He reads the words again and again -- the phrase that Prompto had given, and then what must have been the scientific name of the flower, or the plant that had put it forth -- and it isn’t because he doesn’t believe Prompto. 

It’s the flowers he can’t believe.

And because of that disbelief, it takes him a little longer to collect his scattered thoughts, and take Prompto’s hand, and set off once again in his wake.

He maybe stumbles once or twice, when he looks too deeply into the heart of the flower and wonders at all the blues he finds in it. 

But maybe those blues, and this flower in his hand, are signs -- even though he hasn’t been looking for any, hasn’t even thought about asking for any -- that, and the fact that the next time they stop, they’re all standing on an overlook, right on the edge of the city, right on the edge of this old place and its presence, and the sun is starting to dip towards the horizon at last.

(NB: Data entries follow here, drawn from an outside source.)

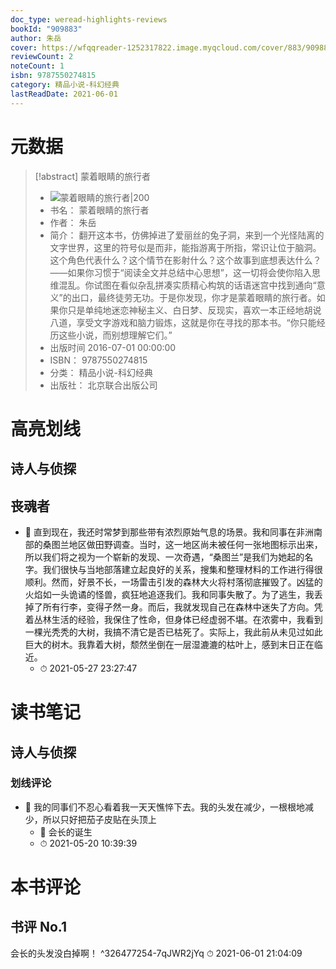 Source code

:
 ```yaml
---
doc_type: weread-highlights-reviews
bookId: "909883"
author: 朱岳
cover: https://wfqqreader-1252317822.image.myqcloud.com/cover/883/909883/t7_909883.jpg
reviewCount: 2
noteCount: 1
isbn: 9787550274815
category: 精品小说-科幻经典
lastReadDate: 2021-06-01
---
```

# 元数据
> [!abstract] 蒙着眼睛的旅行者
> - ![ 蒙着眼睛的旅行者|200](https://wfqqreader-1252317822.image.myqcloud.com/cover/883/909883/t7_909883.jpg)
> - 书名： 蒙着眼睛的旅行者
> - 作者： 朱岳
> - 简介： 翻开这本书，仿佛掉进了爱丽丝的兔子洞，来到一个光怪陆离的文字世界，这里的符号似是而非，能指游离于所指，常识让位于脑洞。这个角色代表什么？这个情节在影射什么？这个故事到底想表达什么？——如果你习惯于“阅读全文并总结中心思想”，这一切将会使你陷入思维混乱。你试图在看似杂乱拼凑实质精心构筑的话语迷宫中找到通向“意义”的出口，最终徒劳无功。于是你发现，你才是蒙着眼睛的旅行者。如果你只是单纯地迷恋神秘主义、白日梦、反现实，喜欢一本正经地胡说八道，享受文字游戏和脑力锻炼，这就是你在寻找的那本书。“你只能经历这些小说，而别想理解它们。”
> - 出版时间 2016-07-01 00:00:00
> - ISBN： 9787550274815
> - 分类： 精品小说-科幻经典
> - 出版社： 北京联合出版公司

# 高亮划线

## 诗人与侦探

 
## 丧魂者


- 📌 直到现在，我还时常梦到那些带有浓烈原始气息的场景。我和同事在非洲南部的桑图兰地区做田野调查。当时，这一地区尚未被任何一张地图标示出来，所以我们将之视为一个崭新的发现、一次奇遇，“桑图兰”是我们为她起的名字。我们很快与当地部落建立起良好的关系，搜集和整理材料的工作进行得很顺利。然而，好景不长，一场雷击引发的森林大火将村落彻底摧毁了。凶猛的火焰如一头诡谲的怪兽，疯狂地追逐我们。我和同事失散了。为了逃生，我丢掉了所有行李，变得孑然一身。而后，我就发现自己在森林中迷失了方向。凭着丛林生活的经验，我保住了性命，但身体已经虚弱不堪。在浓雾中，我看到一棵光秃秃的大树，我搞不清它是否已枯死了。实际上，我此前从未见过如此巨大的树木。我靠着大树，颓然坐倒在一层湿漉漉的枯叶上，感到末日正在临近。 
    - ⏱ 2021-05-27 23:27:47 
# 读书笔记

## 诗人与侦探

### 划线评论
- 📌 我的同事们不忍心看着我一天天憔悴下去。我的头发在减少，一根根地减少，所以只好把茄子皮贴在头顶上 
    - 💭 会长的诞生
    - ⏱ 2021-05-20 10:39:39
   
# 本书评论

## 书评 No.1 
会长的头发没白掉啊！ ^326477254-7qJWR2jYq
⏱ 2021-06-01 21:04:09
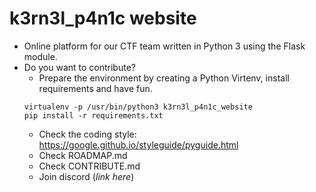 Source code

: k3rn3l_p4n1c website
===
* Online platform for our CTF team written in Python 3 using the Flask module.
* Do you want to contribute?
    * Prepare the environment by creating a Python Virtenv, install requirements and have fun.
    ```
    virtualenv -p /usr/bin/python3 k3rn3l_p4n1c_website
    pip install -r requirements.txt
    ```
    * Check the coding style: https://google.github.io/styleguide/pyguide.html
    * Check ROADMAP.md
    * Check CONTRIBUTE.md
    * Join discord (*link here*)
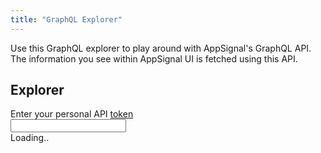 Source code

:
 ```yaml
---
title: "GraphQL Explorer"
---
```

Use this GraphQL explorer to play around with AppSignal's GraphQL API. The information you see within AppSignal UI is fetched using this API.

## Explorer

<div class="c-form">
  <label for="token" class="c-form__label">Enter your personal API <a href="https://appsignal.com/users/edit" target="_blank">token</a> </label><br>
  <input type="text" id="token" name="token" class="c-form__input">
</div>
<div id="graphiql" style="height: 100vh;">Loading..</div>


<script crossorigin src="https://unpkg.com/react/umd/react.production.min.js"></script>
<script crossorigin src="https://unpkg.com/react-dom/umd/react-dom.production.min.js"></script>
<script crossorigin src="https://unpkg.com/graphiql/graphiql.min.js"></script>
<link href="https://unpkg.com/graphiql/graphiql.min.css" rel="stylesheet" />


<script>
  function graphQLFetcher(graphQLParams) {
    let token = document.querySelector('#token').value;
    return fetch(
      `https://appsignal.com/graphql?token=${token}`,
      {
        method: 'post',
        headers: {
          Accept: 'application/json',
          'Content-Type': 'application/json',
        },
        body: JSON.stringify(graphQLParams),
        credentials: 'omit',
      },
    ).then(function (response) {
      return response.json().catch(function () {
        return response.text();
      });
    });
  }

  ReactDOM.render(
    React.createElement(GraphiQL, {
      fetcher: graphQLFetcher,
      defaultVariableEditorOpen: false,
    }),
    document.getElementById('graphiql'),
  );
</script>
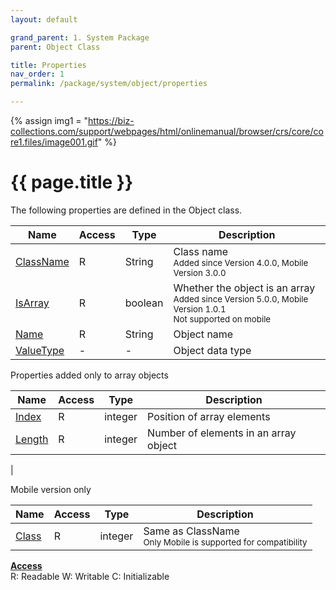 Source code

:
 ```yaml
---
layout: default

grand_parent: 1. System Package
parent: Object Class

title: Properties
nav_order: 1
permalink: /package/system/object/properties

---
```

{% assign img1 = "https://biz-collections.com/support/webpages/html/onlinemanual/browser/crs/core/core1.files/image001.gif" %}


# {{ page.title }}

The following properties are defined in the Object class.

|Name       | Access | Type   | Description   |
|----------	|--------|--------|---------------|
| [ClassName](/package/system/object/properties/classname) 	| R | String |Class name <br><small>Added since Version 4.0.0, Mobile Version 3.0.0</small> |
| [IsArray](/package/system/object/properties/isarray) 	| R | boolean | Whether the object is an array<br><small>Added since Version 5.0.0, Mobile Version 1.0.1<br>Not supported on mobile</small>   |
| [Name](/package/system/object/properties/name) 	| R | String | Object name  |
| [ValueType](/package/system/object/properties/valuetype) 	| - | - |  Object data type  |

Properties added only to array objects

|Name       | Access | Type   | Description   |
|----------	|--------|--------|---------------|
| [Index](/package/system/object/properties/_index) 	| R | integer |Position of array elements  |
| [Length](/package/system/object/properties/length) 	| R | integer |Number of elements in an array object

  |

Mobile version only

|Name       | Access | Type   | Description   |
|----------	|--------|--------|---------------|
| [Class](/package/system/object/properties/class) 	| R | integer |Same as ClassName<br><small>Only Mobile is supported for compatibility</small>  |

<u><b>Access</b></u><br>
R: Readable
W: Writable
C: Initializable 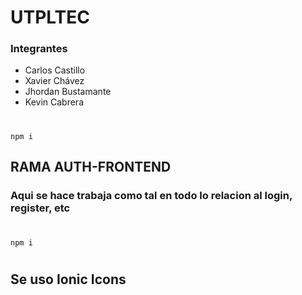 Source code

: # **UTPLTEC**

### Integrantes
- Carlos Castillo 
- Xavier Chávez
- Jhordan Bustamante
- Kevin Cabrera

#

``` 
npm i
```

## RAMA AUTH-FRONTEND 
### Aqui se hace trabaja como tal en todo lo relacion al login, register, etc

#
``` 
npm i 
```

#
## Se uso Ionic Icons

The world is stained in orange light and the warmth of that blazing sunset -- the flower, too, the storm’s heart he’s holding, all the shades of it lighting up as though it had been dipped into soft sweet flames -- and then he forgets about it when he turns to look at Prompto.

Who is smiling at the sunset, and there are emotions on his face that Noctis has never even heard or read or dreamed about before.

None of the scripts he reads could ever supply him with the words he needs to describe the way the light falls into Prompto’s hair. How it paints his cheeks in flame-colors, just bright enough to catch on his freckles instead of burning them away. How it highlights the darker strands in his hair, how it catches in the lines around his eyes and paints him in sunset-flare. 

The world could fall away from him at that moment and all Noctis would ever want to see and feel would be -- that small secret of a smile, playing clever and sharp at the corner of Prompto’s mouth.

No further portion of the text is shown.